Louis Renaudin – Un pseudo-synode. Car il faut appeler un chat un chat et ce synode une mascarade : lorsque Mgr. Eric Aumônier a lancé un synode diocésain, qui s’est tenu en 2011 et 2012, il y a eu pour beaucoup un moment d’espérance et beaucoup de nos amis aux quatre coins du diocèse se sont investis dans ce qui leur apparaissait comme un moyen sain et légitime de faire remonter leurs demandes au grand jour (puisque lorsqu’ils le faisaient autrement ils étaient accusés d’être des agitateurs « trotskystes »).

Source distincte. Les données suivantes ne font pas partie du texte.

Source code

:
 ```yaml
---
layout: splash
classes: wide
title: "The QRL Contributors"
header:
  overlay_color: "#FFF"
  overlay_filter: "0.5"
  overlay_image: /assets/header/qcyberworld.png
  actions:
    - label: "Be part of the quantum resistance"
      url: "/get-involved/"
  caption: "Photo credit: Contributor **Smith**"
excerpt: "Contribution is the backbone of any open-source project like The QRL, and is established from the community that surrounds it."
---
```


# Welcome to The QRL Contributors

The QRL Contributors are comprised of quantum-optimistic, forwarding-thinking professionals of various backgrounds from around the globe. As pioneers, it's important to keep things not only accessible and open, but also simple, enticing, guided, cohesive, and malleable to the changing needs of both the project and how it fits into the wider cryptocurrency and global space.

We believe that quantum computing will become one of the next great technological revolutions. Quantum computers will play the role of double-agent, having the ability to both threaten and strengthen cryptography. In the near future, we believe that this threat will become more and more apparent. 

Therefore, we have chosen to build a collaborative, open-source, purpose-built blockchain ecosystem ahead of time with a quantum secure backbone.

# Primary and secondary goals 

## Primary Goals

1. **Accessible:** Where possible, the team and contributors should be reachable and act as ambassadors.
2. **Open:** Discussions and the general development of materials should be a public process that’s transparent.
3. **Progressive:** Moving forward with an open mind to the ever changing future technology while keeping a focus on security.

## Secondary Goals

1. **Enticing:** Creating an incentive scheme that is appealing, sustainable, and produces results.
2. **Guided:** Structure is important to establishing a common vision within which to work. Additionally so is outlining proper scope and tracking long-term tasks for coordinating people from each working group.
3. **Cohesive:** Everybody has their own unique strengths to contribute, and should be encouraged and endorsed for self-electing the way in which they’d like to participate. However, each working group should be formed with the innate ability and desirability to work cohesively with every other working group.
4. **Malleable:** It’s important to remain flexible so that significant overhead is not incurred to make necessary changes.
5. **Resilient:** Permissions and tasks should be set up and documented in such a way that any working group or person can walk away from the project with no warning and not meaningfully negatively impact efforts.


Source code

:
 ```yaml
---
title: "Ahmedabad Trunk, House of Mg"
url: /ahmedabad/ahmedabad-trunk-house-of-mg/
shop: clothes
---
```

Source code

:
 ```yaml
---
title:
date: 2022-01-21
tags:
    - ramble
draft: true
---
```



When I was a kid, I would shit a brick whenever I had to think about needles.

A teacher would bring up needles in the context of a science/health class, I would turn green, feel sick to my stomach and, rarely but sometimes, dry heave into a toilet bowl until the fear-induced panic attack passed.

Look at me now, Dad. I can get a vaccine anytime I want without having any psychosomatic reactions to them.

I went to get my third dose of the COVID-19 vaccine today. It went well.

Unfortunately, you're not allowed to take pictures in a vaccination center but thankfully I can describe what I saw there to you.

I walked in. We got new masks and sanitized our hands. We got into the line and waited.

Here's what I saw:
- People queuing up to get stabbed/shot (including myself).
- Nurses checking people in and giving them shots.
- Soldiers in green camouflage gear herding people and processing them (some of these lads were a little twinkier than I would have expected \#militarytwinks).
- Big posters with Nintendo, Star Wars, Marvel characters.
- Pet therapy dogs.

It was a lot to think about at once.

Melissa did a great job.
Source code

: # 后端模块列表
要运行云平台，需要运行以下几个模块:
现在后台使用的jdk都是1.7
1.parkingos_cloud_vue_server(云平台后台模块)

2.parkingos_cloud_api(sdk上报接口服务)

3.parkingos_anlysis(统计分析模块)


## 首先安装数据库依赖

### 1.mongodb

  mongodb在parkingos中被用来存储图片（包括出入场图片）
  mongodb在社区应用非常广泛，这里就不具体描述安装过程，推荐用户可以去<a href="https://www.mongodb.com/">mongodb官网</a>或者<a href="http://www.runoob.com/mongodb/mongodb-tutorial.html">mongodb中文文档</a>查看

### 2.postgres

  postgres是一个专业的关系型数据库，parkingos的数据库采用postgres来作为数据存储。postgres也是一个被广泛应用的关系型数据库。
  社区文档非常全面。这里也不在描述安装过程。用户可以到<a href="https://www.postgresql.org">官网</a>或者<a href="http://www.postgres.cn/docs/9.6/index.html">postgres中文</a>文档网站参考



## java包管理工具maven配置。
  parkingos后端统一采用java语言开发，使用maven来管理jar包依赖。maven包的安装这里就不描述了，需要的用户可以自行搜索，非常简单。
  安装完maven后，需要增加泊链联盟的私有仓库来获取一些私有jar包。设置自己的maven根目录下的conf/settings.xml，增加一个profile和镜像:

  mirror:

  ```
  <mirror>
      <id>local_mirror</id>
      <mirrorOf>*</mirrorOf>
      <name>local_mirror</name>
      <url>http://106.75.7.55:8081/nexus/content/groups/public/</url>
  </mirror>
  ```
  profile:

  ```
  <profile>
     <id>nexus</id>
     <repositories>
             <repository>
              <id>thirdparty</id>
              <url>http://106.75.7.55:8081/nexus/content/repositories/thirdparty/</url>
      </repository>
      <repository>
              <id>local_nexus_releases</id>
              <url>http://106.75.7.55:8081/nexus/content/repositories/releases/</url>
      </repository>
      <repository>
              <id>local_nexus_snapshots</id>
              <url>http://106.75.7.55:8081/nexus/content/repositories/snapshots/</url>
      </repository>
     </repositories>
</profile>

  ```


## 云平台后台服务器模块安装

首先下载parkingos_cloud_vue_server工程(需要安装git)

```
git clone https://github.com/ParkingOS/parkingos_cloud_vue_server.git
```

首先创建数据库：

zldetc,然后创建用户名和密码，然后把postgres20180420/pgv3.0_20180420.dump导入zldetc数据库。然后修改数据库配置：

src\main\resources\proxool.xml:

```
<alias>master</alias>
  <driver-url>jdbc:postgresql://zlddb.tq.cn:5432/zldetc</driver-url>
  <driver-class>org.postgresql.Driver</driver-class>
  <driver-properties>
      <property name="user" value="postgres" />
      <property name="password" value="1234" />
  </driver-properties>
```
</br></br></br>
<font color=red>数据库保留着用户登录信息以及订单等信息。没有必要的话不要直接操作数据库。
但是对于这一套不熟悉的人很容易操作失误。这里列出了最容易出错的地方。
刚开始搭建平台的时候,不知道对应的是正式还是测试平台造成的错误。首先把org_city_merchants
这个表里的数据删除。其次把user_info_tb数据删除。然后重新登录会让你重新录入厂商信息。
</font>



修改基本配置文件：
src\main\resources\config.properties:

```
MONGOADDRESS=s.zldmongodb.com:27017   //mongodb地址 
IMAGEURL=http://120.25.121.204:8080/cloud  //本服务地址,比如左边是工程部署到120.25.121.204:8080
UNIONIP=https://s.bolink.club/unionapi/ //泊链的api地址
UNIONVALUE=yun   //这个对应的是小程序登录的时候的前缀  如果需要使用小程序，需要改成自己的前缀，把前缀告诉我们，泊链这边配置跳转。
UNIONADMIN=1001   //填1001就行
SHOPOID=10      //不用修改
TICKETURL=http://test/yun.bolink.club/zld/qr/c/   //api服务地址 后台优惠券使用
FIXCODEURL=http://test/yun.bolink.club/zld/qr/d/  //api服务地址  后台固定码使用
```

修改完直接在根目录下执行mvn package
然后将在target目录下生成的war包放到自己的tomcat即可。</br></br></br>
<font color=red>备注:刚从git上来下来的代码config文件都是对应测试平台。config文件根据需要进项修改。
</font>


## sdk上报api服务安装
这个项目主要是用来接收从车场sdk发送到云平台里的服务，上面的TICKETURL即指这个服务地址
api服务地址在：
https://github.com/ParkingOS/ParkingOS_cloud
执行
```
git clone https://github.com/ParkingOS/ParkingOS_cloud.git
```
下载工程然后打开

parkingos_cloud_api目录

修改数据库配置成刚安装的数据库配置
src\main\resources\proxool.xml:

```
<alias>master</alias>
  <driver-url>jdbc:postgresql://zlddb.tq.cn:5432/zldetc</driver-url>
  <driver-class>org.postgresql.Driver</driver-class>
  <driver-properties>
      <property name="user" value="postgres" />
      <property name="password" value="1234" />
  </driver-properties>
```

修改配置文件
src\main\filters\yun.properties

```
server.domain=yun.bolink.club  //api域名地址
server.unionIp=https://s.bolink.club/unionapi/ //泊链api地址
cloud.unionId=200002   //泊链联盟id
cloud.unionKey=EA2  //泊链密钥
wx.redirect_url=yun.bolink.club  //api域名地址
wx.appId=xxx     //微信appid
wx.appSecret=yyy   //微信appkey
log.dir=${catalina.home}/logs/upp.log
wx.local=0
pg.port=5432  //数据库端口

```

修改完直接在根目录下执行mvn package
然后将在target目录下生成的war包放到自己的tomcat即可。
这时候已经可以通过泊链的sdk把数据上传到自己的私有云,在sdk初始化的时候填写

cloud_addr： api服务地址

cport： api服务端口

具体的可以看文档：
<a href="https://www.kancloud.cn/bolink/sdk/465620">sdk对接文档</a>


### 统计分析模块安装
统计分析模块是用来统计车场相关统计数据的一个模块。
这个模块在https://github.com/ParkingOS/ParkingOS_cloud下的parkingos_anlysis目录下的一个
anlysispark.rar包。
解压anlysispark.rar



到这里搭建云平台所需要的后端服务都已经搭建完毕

Hélas, hélas, hélas, une fois le synode mis en marche nous apprîmes que tous le sujets allaient pouvoir y être débattus SAUF CEUX DES DEMANDES DE CÉLÉBRATIONS TRADITIONNELLES ET DU CATÉCHISME. Dans un synode diocésain, on discute entre cathos. formatés, de sujets pré-établis, pour émettre des motions langue de buis : qu’on se le dise ! Et de futurs rencontres du même type qui sont en préparation se dérouleront probablement avec la même franchise !

Ce qui confirme que nos pasteurs vivent dans une bulle et ont une peur panique que la réalité, notamment en matière de catéchisme et de liturgie – c’est très lié – ne leur explose à la figure.


Paix Liturgique – Mais alors comment en sortir ?

Louis Renaudin – En crevant la bulle. Le pape François parle d’or quand il dit que seuls des hommes nouveaux pourront établir la paix et la justice. C’est très vrai dans l’Eglise.


Paix Liturgique – Des hommes nouveaux ?

Louis Renaudin – La génération des évêques des années de plomb s’efface peu à peu (par exemple Mgr. Eric Aumonier quittera le diocèse dans moins d’un an), et elle aura bientôt été complètement renouvelée. Une part des nouveaux évêques ont une ligne différente, et surtout la situation d’effondrement est telle qu’ils sont plus réalistes. Il sera alors peut-être possible d’instaurer un dialogue authentique, tout autre en tout cas que celui qui s’est tant de fois achevé par des décisions d’exclusion qu’on fait applaudir par les paroissiens aux ordres, comme cela s’est produit il a quelques années à Saint-Germain.


Paix Liturgique – Mais néanmoins il semblerait que le père Marc Boulle, actuel administrateur de la paroisse de Saint-Germain, ait fini par accepter une rencontre avec les demandeurs de Saint-Germain ?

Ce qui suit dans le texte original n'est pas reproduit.